3. UV Laser Marking Machine: Professional Solution for Sensitive and Precision Material Marking

The UV laser marking machine uses a third-harmonic generation technology to convert the infrared laser into ultraviolet light, with a wavelength of approximately 355nm. This wavelength of laser has high photon energy and can break the chemical bonds of material molecules without generating a lot of heat during the marking process, which is called "cold processing". This unique processing method makes the UV laser marking machine especially suitable for marking sensitive materials and precision components that are easily damaged by heat.

The applicable materials of UV laser marking machines include flexible plastics (such as TPU, silicone), thin films (such as PET, PI), PCB boards, electronic components (such as chips, resistors, capacitors), medical devices, food packaging (especially sensitive food packaging that cannot withstand high temperature), and other materials. It is widely used in the electronics industry, medical device industry, precision manufacturing industry, and other fields that require high-precision and non-damaging marking. The core selling points of UV laser marking machines are extremely small heat-affected zone, no damage to the material surface, and ultra-fine marking effect. During the marking process, the UV laser only acts on the very thin surface layer of the material, without causing deformation, discoloration, or damage to the internal structure of the material. For example, in the electronic industry, when marking QR codes and serial numbers on the surface of PCB boards, the UV laser can avoid damaging the delicate circuits and solder joints on the board; in the food packaging industry, when marking production dates on plastic film packaging, the UV laser can ensure that the film's sealing performance is not affected, avoiding food contamination caused by packaging damage. In addition, the UV laser marking machine can achieve ultra-fine marking with a minimum line width of 0.001mm, which can meet the marking requirements of micro-components and high-precision products. Although the price of UV laser marking machines is relatively high, their unique "cold processing" technology and high-precision marking capabilities make them irreplaceable in the field of high-end precision manufacturing.

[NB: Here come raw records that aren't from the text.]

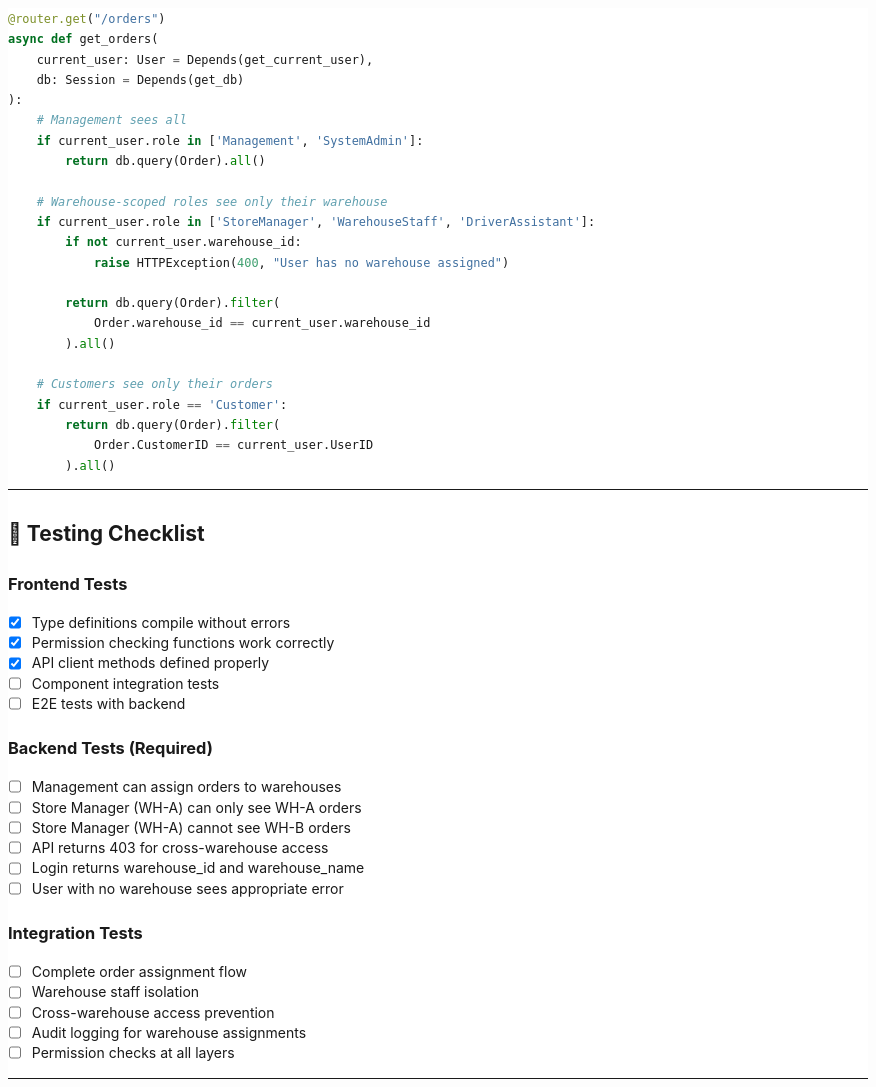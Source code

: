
 ```python
@router.get("/orders")
async def get_orders(
    current_user: User = Depends(get_current_user),
    db: Session = Depends(get_db)
):
    # Management sees all
    if current_user.role in ['Management', 'SystemAdmin']:
        return db.query(Order).all()
    
    # Warehouse-scoped roles see only their warehouse
    if current_user.role in ['StoreManager', 'WarehouseStaff', 'DriverAssistant']:
        if not current_user.warehouse_id:
            raise HTTPException(400, "User has no warehouse assigned")
        
        return db.query(Order).filter(
            Order.warehouse_id == current_user.warehouse_id
        ).all()
    
    # Customers see only their orders
    if current_user.role == 'Customer':
        return db.query(Order).filter(
            Order.CustomerID == current_user.UserID
        ).all()
```

---

## 🧪 Testing Checklist

### Frontend Tests
- [x] Type definitions compile without errors
- [x] Permission checking functions work correctly
- [x] API client methods defined properly
- [ ] Component integration tests
- [ ] E2E tests with backend

### Backend Tests (Required)
- [ ] Management can assign orders to warehouses
- [ ] Store Manager (WH-A) can only see WH-A orders
- [ ] Store Manager (WH-A) cannot see WH-B orders
- [ ] API returns 403 for cross-warehouse access
- [ ] Login returns warehouse_id and warehouse_name
- [ ] User with no warehouse sees appropriate error

### Integration Tests
- [ ] Complete order assignment flow
- [ ] Warehouse staff isolation
- [ ] Cross-warehouse access prevention
- [ ] Audit logging for warehouse assignments
- [ ] Permission checks at all layers

---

Summary of Key Selection Points

When selecting a laser marking machine, enterprises should focus on their own marking materials, production requirements, and budget to choose the most suitable type of equipment. For enterprises that mainly mark metals or hard plastics and have requirements for marking durability and cost-effectiveness, fiber laser marking machines are the first choice, which can balance marking quality, service life, and operating costs. For enterprises that focus on non-metallic materials such as paper, plastic films, and glass and pursue high cost-effectiveness and high-speed marking, CO₂ laser marking machines can meet their production needs at a lower cost. For enterprises engaged in high-end precision manufacturing, such as marking sensitive materials (flexible films, electronic components) or requiring ultra-fine marking, UV laser marking machines are the professional solution to avoid material damage and ensure marking precision. With the continuous development of laser technology, laser marking machines will be more intelligent, efficient, and multi-functional, bringing more possibilities to the industrial marking field.